Required action -
Below this line is a set of entries; quote exactly the lines from the line that contains "Open [http://localhost:3000](http://localhost:3000) with" to the line that contains "- [Learn Next.js](https://nextjs.org/learn)", both lines included.

┌──

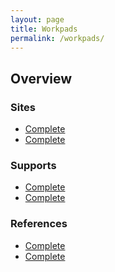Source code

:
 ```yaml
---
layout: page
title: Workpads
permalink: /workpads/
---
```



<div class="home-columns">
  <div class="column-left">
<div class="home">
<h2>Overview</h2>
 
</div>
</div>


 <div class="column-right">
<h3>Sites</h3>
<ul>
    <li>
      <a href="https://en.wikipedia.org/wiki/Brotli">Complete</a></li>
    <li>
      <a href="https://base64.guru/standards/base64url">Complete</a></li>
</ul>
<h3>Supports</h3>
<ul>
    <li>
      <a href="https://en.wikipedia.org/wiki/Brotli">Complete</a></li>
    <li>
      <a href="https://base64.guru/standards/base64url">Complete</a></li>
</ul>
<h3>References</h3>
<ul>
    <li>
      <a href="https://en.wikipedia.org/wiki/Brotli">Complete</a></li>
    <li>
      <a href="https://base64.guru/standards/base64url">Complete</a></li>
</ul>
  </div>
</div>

└──
┌──

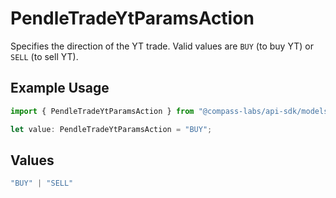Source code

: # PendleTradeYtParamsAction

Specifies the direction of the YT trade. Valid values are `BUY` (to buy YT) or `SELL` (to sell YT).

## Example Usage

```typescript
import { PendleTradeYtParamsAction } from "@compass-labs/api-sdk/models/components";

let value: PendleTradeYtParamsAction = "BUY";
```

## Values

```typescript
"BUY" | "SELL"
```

└──
┌──

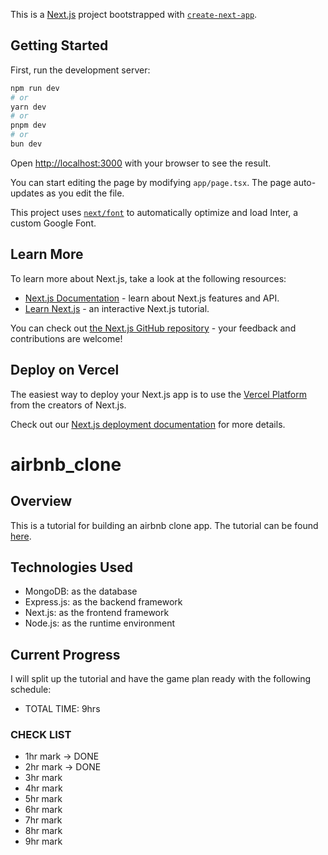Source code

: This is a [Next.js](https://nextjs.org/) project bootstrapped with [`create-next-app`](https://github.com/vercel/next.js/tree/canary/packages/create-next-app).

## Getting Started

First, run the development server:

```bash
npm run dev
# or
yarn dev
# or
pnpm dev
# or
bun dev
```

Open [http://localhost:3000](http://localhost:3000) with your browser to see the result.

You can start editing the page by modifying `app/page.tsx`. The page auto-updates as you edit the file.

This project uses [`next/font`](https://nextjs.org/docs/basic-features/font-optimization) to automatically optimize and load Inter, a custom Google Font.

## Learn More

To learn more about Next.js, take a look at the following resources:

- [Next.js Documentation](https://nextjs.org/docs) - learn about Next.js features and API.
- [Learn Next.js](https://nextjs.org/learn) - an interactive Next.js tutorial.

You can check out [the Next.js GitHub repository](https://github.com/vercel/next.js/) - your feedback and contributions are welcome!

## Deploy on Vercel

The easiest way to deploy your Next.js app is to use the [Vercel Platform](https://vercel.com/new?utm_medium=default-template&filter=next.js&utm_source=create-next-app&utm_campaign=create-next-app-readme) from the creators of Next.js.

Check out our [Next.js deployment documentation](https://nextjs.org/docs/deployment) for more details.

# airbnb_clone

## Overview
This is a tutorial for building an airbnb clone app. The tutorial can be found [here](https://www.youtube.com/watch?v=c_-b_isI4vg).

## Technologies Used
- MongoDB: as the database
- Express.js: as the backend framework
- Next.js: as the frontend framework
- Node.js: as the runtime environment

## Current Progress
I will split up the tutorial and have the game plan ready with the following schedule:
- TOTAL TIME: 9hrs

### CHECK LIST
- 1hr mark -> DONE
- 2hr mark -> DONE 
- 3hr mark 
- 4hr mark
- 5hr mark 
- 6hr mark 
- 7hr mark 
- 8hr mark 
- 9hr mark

└──

Written answer -
Open [http://localhost:3000](http://localhost:3000) with your browser to see the result.

You can start editing the page by modifying `app/page.tsx`. The page auto-updates as you edit the file.

This project uses [`next/font`](https://nextjs.org/docs/basic-features/font-optimization) to automatically optimize and load Inter, a custom Google Font.

## Learn More

To learn more about Next.js, take a look at the following resources:

- [Next.js Documentation](https://nextjs.org/docs) - learn about Next.js features and API.
- [Learn Next.js](https://nextjs.org/learn) - an interactive Next.js tutorial.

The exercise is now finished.